Stored dataset items
☆ ☆ ☆

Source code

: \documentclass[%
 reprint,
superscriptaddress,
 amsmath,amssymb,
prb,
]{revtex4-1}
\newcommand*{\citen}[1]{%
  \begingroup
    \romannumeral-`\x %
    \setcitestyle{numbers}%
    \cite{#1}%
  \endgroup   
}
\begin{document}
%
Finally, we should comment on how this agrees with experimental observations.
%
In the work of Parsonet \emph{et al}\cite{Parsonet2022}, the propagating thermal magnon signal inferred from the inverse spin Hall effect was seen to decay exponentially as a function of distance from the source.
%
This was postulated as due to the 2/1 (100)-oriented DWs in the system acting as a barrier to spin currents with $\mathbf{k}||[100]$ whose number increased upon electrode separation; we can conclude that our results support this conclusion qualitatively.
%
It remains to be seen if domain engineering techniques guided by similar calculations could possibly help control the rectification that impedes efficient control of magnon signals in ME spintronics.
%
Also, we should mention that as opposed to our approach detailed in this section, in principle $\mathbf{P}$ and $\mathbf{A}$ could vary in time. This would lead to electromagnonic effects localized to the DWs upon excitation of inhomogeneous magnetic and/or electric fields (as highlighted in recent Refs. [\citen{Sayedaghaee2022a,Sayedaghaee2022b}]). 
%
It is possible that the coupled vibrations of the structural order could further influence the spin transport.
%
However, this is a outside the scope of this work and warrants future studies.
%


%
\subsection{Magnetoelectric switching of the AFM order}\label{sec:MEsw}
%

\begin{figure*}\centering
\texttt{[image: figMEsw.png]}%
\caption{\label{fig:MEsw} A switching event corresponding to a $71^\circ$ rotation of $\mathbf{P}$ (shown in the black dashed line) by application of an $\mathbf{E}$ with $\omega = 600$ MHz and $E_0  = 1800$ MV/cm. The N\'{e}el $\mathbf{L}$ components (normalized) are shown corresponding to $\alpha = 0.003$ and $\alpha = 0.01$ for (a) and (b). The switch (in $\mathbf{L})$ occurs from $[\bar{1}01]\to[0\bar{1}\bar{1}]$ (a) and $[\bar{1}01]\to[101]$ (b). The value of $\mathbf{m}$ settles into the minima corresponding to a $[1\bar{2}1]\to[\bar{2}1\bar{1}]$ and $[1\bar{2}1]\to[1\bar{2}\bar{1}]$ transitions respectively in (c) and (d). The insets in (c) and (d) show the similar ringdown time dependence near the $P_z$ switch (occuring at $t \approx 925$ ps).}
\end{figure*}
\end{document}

☆ ☆ ☆

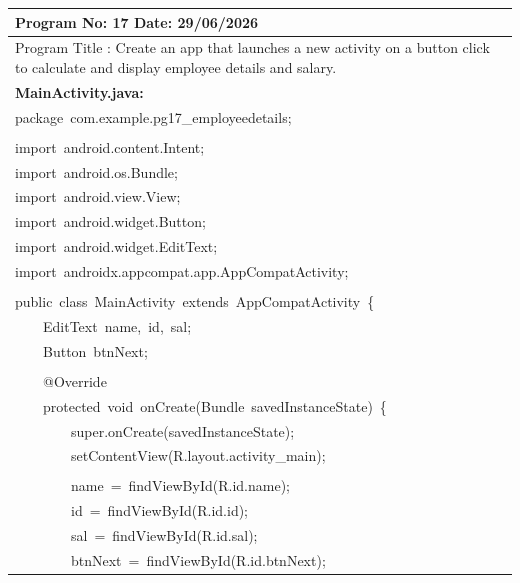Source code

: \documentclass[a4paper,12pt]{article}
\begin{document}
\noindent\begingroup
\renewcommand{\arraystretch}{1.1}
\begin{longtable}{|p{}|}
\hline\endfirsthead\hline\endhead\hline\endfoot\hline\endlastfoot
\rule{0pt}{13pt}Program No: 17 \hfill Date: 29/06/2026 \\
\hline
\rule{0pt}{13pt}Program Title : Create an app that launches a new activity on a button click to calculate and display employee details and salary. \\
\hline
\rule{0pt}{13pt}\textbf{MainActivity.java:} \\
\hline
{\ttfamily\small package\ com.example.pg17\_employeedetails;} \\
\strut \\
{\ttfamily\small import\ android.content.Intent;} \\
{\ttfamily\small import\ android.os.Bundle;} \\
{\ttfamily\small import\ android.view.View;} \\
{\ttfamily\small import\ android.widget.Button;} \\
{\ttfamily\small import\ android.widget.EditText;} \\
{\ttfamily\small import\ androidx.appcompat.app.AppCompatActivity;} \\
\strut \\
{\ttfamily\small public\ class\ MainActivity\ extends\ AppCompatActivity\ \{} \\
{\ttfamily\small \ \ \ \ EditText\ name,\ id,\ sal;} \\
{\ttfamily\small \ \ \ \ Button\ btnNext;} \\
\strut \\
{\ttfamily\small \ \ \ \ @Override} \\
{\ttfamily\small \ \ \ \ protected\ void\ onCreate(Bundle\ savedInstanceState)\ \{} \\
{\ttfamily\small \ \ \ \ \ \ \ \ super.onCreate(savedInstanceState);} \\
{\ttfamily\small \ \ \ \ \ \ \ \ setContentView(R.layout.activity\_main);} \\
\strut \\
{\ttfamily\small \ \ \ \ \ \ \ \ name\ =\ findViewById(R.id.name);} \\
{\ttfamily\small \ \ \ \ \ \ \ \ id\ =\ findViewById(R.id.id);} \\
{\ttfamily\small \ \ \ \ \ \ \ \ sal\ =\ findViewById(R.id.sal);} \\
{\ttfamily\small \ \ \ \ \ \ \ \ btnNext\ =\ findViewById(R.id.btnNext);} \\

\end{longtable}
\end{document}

☆ ☆ ☆

• **Instructions to follow**
Find "MainActivity" in the data above. Report each line where it appears.

• **Response**
\rule{0pt}{13pt}\textbf{MainActivity.java:} \\
{\ttfamily\small public\ class\ MainActivity\ extends\ AppCompatActivity\ \{} \\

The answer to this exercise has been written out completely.